● **Stored data**:
= Beginning of Section =

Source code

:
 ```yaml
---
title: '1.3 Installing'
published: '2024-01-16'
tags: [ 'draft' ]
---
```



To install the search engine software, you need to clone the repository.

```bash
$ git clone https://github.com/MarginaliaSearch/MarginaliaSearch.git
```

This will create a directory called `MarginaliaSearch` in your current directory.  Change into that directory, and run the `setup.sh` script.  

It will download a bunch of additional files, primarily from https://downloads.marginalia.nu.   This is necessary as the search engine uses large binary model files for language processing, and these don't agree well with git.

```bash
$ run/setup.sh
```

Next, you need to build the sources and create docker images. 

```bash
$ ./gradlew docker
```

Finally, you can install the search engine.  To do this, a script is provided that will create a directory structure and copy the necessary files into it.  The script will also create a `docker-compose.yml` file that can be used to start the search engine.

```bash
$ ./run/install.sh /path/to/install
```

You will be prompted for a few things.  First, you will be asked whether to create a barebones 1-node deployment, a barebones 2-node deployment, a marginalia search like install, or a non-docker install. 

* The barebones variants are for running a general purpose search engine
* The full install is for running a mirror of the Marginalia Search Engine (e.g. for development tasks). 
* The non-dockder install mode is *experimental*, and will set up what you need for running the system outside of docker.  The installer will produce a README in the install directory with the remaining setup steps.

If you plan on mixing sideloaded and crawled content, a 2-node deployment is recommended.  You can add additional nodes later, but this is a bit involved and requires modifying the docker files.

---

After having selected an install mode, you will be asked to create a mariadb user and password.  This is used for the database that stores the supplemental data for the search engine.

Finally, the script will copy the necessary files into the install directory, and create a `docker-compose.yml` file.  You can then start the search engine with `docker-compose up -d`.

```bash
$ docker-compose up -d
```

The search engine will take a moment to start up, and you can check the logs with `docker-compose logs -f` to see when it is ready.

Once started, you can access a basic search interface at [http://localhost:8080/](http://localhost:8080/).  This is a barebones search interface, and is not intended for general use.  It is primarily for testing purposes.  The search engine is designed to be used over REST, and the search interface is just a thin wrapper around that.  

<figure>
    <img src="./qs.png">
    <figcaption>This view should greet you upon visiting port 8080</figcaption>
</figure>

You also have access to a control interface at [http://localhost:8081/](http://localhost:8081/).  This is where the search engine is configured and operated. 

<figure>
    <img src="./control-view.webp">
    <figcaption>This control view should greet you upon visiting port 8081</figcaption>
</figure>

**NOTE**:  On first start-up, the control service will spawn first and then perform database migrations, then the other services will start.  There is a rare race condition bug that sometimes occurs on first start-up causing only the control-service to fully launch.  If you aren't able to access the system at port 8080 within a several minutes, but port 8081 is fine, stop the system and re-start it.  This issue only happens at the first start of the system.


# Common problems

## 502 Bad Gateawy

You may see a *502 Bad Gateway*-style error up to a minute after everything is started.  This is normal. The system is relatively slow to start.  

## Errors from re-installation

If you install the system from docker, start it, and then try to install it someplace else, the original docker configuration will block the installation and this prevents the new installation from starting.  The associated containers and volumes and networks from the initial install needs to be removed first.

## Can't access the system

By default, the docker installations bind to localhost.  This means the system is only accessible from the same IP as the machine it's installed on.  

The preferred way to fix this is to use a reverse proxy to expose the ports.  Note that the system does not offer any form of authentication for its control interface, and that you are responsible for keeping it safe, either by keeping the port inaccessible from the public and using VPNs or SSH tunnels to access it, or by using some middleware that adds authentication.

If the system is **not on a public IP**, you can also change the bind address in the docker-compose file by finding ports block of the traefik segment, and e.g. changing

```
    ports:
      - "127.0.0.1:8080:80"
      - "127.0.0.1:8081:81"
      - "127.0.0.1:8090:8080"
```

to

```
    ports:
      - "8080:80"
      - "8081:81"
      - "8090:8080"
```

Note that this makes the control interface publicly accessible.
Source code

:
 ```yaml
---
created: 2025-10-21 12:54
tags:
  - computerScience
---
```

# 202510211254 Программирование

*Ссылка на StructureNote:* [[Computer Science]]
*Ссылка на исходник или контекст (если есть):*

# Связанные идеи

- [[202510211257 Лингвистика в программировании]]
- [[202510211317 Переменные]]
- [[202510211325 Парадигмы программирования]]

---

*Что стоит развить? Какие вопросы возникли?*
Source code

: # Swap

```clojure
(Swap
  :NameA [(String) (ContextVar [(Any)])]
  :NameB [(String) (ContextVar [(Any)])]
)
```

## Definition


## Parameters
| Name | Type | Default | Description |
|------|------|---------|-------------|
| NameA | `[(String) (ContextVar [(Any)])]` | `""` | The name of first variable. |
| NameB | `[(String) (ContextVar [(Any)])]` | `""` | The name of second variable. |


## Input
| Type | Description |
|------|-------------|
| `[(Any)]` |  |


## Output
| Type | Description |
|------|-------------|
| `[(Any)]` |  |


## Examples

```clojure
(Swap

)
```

= End of Section =

How many lines in the records include "view"? Answer with the number alone.

3